Copyright (c) 2004 Pepperdine University School of Law
Pepperdine Law Review
ARTICLE: The Impact of Daubert on Forensic Science*
31 Pepp. L. Rev. 323
Henry F. Fradella**, Lauren O'Neill***, Adam Fogarty****
Starting in the mid-1980s and continuing, in increasing force, through the 1990s, scholars began to vocally protest the ways in which highly questionable "expert testimony" was routinely admitted into evidence in the courts of the United States. 1 Peter Huber 2 offered one of the most powerful arguments that "the kind of expertise regularly accepted as admissible by courts was, frankly, "junk' of scandalous lack of dependability." 3 To address the problem of "junk science" in the courtroom, the United States Supreme Court decided Daubert v.

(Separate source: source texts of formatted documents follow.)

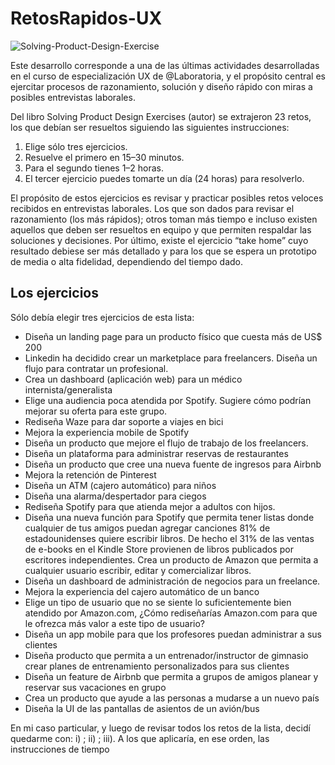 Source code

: # RetosRapidos-UX  

![Solving-Product-Design-Exercise](https://image.ibb.co/nbKYkS/DUUc_Wn9_W0_AECn_z.jpg)

Este desarrollo corresponde a una de las últimas actividades desarrolladas en el curso de especialización UX de @Laboratoria, y el propósito central es ejercitar procesos de razonamiento, solución y diseño rápido con miras a posibles entrevistas laborales.

Del libro Solving Product Design Exercises (autor) se extrajeron 23 retos, los que debían ser resueltos siguiendo las siguientes instrucciones:

1. Elige sólo tres ejercicios.
2. Resuelve el primero en 15–30 minutos.
3. Para el segundo tienes 1–2 horas.
4. El tercer ejercicio puedes tomarte un día (24 horas) para resolverlo.

El propósito de estos ejercicios es revisar y practicar posibles retos veloces recibidos en entrevistas laborales. Los que son dados para revisar el razonamiento (los más rápidos); otros toman más tiempo e incluso existen aquellos que deben ser resueltos en equipo y que permiten respaldar las soluciones y decisiones. Por último, existe el ejercicio “take home” cuyo resultado debiese ser más detallado y para los que se espera un prototipo de media o alta fidelidad, dependiendo del tiempo dado.

## Los ejercicios 
Sólo debía elegir tres ejercicios de esta lista:

* Diseña un landing page para un producto físico que cuesta más de US$ 200
* Linkedin ha decidido crear un marketplace para freelancers. Diseña un flujo para contratar un profesional.
* Crea un dashboard (aplicación web) para un médico internista/generalista
* Elige una audiencia poca atendida por Spotify. Sugiere cómo podrían mejorar su oferta para este grupo.
* Rediseña Waze para dar soporte a viajes en bici
* Mejora la experiencia mobile de Spotify
* Diseña un producto que mejore el flujo de trabajo de los freelancers.
* Diseña un plataforma para administrar reservas de restaurantes
* Diseña un producto que cree una nueva fuente de ingresos para Airbnb
* Mejora la retención de Pinterest
* Diseña un ATM (cajero automático) para niños
* Diseña una alarma/despertador para ciegos
* Rediseña Spotify para que atienda mejor a adultos con hijos.
* Diseña una nueva función para Spotify que permita tener listas donde cualquier de tus amigos puedan agregar canciones
81% de estadounidenses quiere escribir libros. De hecho el 31% de las ventas de e-books en el Kindle Store provienen de libros publicados por escritores independientes. Crea un producto de Amazon que permita a cualquier usuario escribir, editar y comercializar libros.
* Diseña un dashboard de administración de negocios para un freelance.
* Mejora la experiencia del cajero automático de un banco
* Elige un tipo de usuario que no se siente lo suficientemente bien atendido por Amazon.com, ¿Cómo rediseñarías Amazon.com para que le ofrezca más valor a este tipo de usuario?
* Diseña un app mobile para que los profesores puedan administrar a sus clientes
* Diseña producto que permita a un entrenador/instructor de gimnasio crear planes de entrenamiento personalizados para sus clientes
* Diseña un feature de Airbnb que permita a grupos de amigos planear y reservar sus vacaciones en grupo
* Crea un producto que ayude a las personas a mudarse a un nuevo país
* Diseña la UI de las pantallas de asientos de un avión/bus
  
En mi caso particular, y luego de revisar todos los retos de la lista, decidí quedarme con: i) ; ii) ; iii). A los que aplicaría, en ese orden, las instrucciones de tiempo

Merrell Dow Pharmaceuticals, Inc. 4 in 1993. In it, the Court set forth a new standard for determining the admissibility of scientific evidence in the federal courts of the U.S. 5 And, since the time Daubert was decided, subsequent decisions of the Supreme Court have extended Daubert's application to all expert testimony, not just that which is technically "scientific." 6 The impact of Daubert, however, is not limited to federal courts since many states have also adopted the Daubert test for the admissibility of expert testimony. 7
Since the time Daubert was decided, both courts and legal commentators have voiced concerns that Daubert's focus on empirical testability, scientific falsifiability, and reliability and validity (including an assessment of error rates) may pose serious problems for expert testimony in the forensic sciences. 8 The present study examines how Daubert has been applied to cases in the post-Kumho era in which expert testimony concerning forensic science has been offered ...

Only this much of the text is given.